Why do people consider it auspicious to eat dahi before an exam or an important day?
Food

Curd Before Exams: Superstition, Science, or Gut Intelligence?

Long before science wrote theories, culture built habits, and behaviour became data, a simple spoon of curd and sugar carried its own quiet logic—offered without argument, defended without vocabulary, trusted without needing the approval of a journal or a graph. It didn’t promise intelligence, calm, or better memory; yet across households and generations, it became the unspoken bridge between fear and preparation, body and mind, uncertainty and hope, long before we realised those bridges had names.

Before the gut became a subject of biomedical fascination, there was a spoonful of curd and sugar, offered without explanation—only expectation.

 A Stanford trial would show that fermented foods can lower inflammatory markers like IL-6 and increase microbial diversity in just 10 weeks. A UCLA study would demonstrate that eating probiotic yoghurt could alter how the brain responds to emotional stimuli. And neuroscience would eventually admit that nearly ninety per cent of the vagus nerve’s signals travel upward—from gut to brain—not the reverse. But for decades, none of that existed in the grandmother’s vocabulary, yet all of it existed in her certainty.

In my clinic, the curd debate persists with the same predictability as traffic near Hebbal: slightly dramatic, never truly resolved. One patient says curd at night guarantees a blocked nose. Another insists curd rice is the only thing that helps him sleep after twelve hours of writing code. Someone else asks with genuine bewilderment, “Doctor, is curd a food or a gamble?”

The truth is quieter and less dramatic: food behaves differently in different bodies.

Ayurveda knew this. It didn’t treat curd as universally good or bad. It described it precisely—heavy, cooling, sour, kapha-forming. It suggested rules: fresh, never stale; ideally daytime, not night; paired with pepper, honey, or ghee—not taken plain. And Ayurveda didn’t worship curd—it worshipped balance. The real therapeutic star in the classical texts is takra—properly churned buttermilk, spiced with roasted cumin or hing. It was prescribed for bloating, IBS-like conditions, sluggish digestion, piles, and the broad, ancient category of ama—toxic heaviness born from poor digestion. Today, we call this gut dysbiosis.

Other cultures also arrived at similar conclusions.
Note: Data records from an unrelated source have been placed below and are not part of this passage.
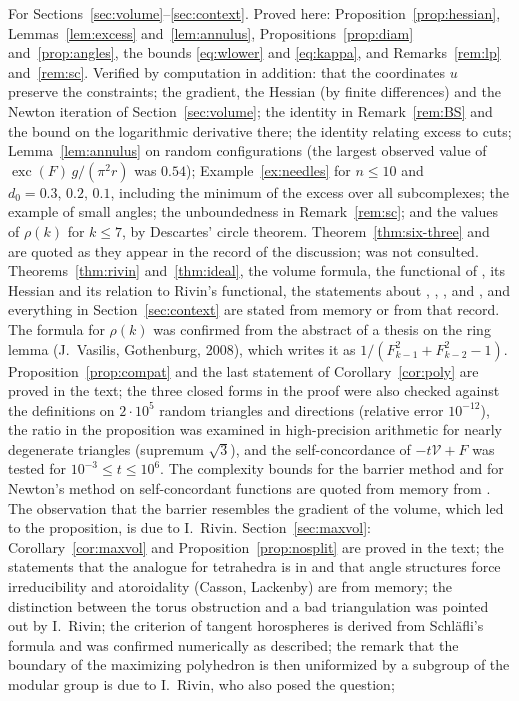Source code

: \documentclass[11pt]{amsart}
\theoremstyle{definition}
\theoremstyle{remark}
\DeclareMathOperator{\exc}{exc}
\begin{document}
For Sections~\ref{sec:volume}--\ref{sec:context}. Proved here: Proposition~\ref{prop:hessian}, Lemmas~\ref{lem:excess} and~\ref{lem:annulus}, Propositions~\ref{prop:diam} and~\ref{prop:angles}, the bounds \eqref{eq:wlower} and \eqref{eq:kappa}, and Remarks~\ref{rem:lp} and~\ref{rem:sc}.
Verified by computation in addition: that the coordinates $u$ preserve the constraints; the gradient, the Hessian (by finite differences) and the Newton iteration of Section~\ref{sec:volume}; the identity in Remark~\ref{rem:BS} and the bound on the logarithmic derivative there; the identity relating excess to cuts;
Lemma~\ref{lem:annulus} on random configurations (the largest observed value of $\exc(F)\,g/(\pi^2r)$ was $0.54$); Example~\ref{ex:needles} for $n\le10$ and $d_0=0.3,\,0.2,\,0.1$, including the minimum of the excess over all subcomplexes; the example of small angles; the unboundedness in Remark~\ref{rem:sc};
and the values of $\rho(k)$ for $k\le7$, by Descartes' circle theorem.
Theorem~\ref{thm:six-three} and \cite[Lemma~6.5]{Riv03} are quoted as they appear in the record of the discussion; \cite{Riv03} was not consulted. Theorems~\ref{thm:rivin} and~\ref{thm:ideal}, the volume formula, the functional of \cite{BS04}, its Hessian and its relation to Rivin's functional, the statements about \cite{BPS15}, \cite{FG11}, \cite{He99}, \cite{Moh93} and \cite{CS03},
and everything in Section~\ref{sec:context} are stated from memory or from that record. The formula for $\rho(k)$ was confirmed from the abstract of a thesis on the ring lemma (J.~Vasilis, Gothenburg, 2008), which writes it as $1/(F_{k-1}^2+F_{k-2}^2-1)$.
Proposition~\ref{prop:compat} and the last statement of Corollary~\ref{cor:poly} are proved in the text; the three closed forms in the proof were also checked against the definitions on $2\cdot10^5$ random triangles and directions (relative error $10^{-12}$), the ratio in the proposition was examined in high-precision arithmetic for nearly degenerate triangles (supremum $\sqrt3$),
and the self-concordance of $-t\mathcal V+F$ was tested for $10^{-3}\le t\le10^6$. The complexity bounds for the barrier method and for Newton's method on self-concordant functions are quoted from memory from \cite{NN94,BV04}. The observation that the barrier resembles the gradient of the volume, which led to the proposition, is due to I.~Rivin.
Section~\ref{sec:maxvol}: Corollary~\ref{cor:maxvol} and Proposition~\ref{prop:nosplit} are proved in the text; the statements that the analogue for tetrahedra is in \cite{FG11} and that angle structures force irreducibility and atoroidality (Casson, Lackenby) are from memory; the distinction between the torus obstruction and a bad triangulation was pointed out by I.~Rivin; the criterion of tangent horospheres is derived from Schl\"afli's formula and was confirmed numerically as described; the remark that the boundary of the maximizing polyhedron is then uniformized by a subgroup of the modular group is due to I.~Rivin, who also posed the question;
\end{document}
In Turkey and Iran, salty yoghurt drinks like ayran and doogh accompany meat-heavy meals to prevent heaviness and indigestion. In Japan, fermented milk containing specific strains, such as Lactobacillus casei Shirota, has been used for decades in schoolchildren to reduce inflammation associated with infections. A century ago, Bulgarian yoghurt fascinated Nobel laureate Metchnikoff, who proposed fermented milk could slow ageing by reducing intestinal decay. His theory was mocked then—now it looks prophetic.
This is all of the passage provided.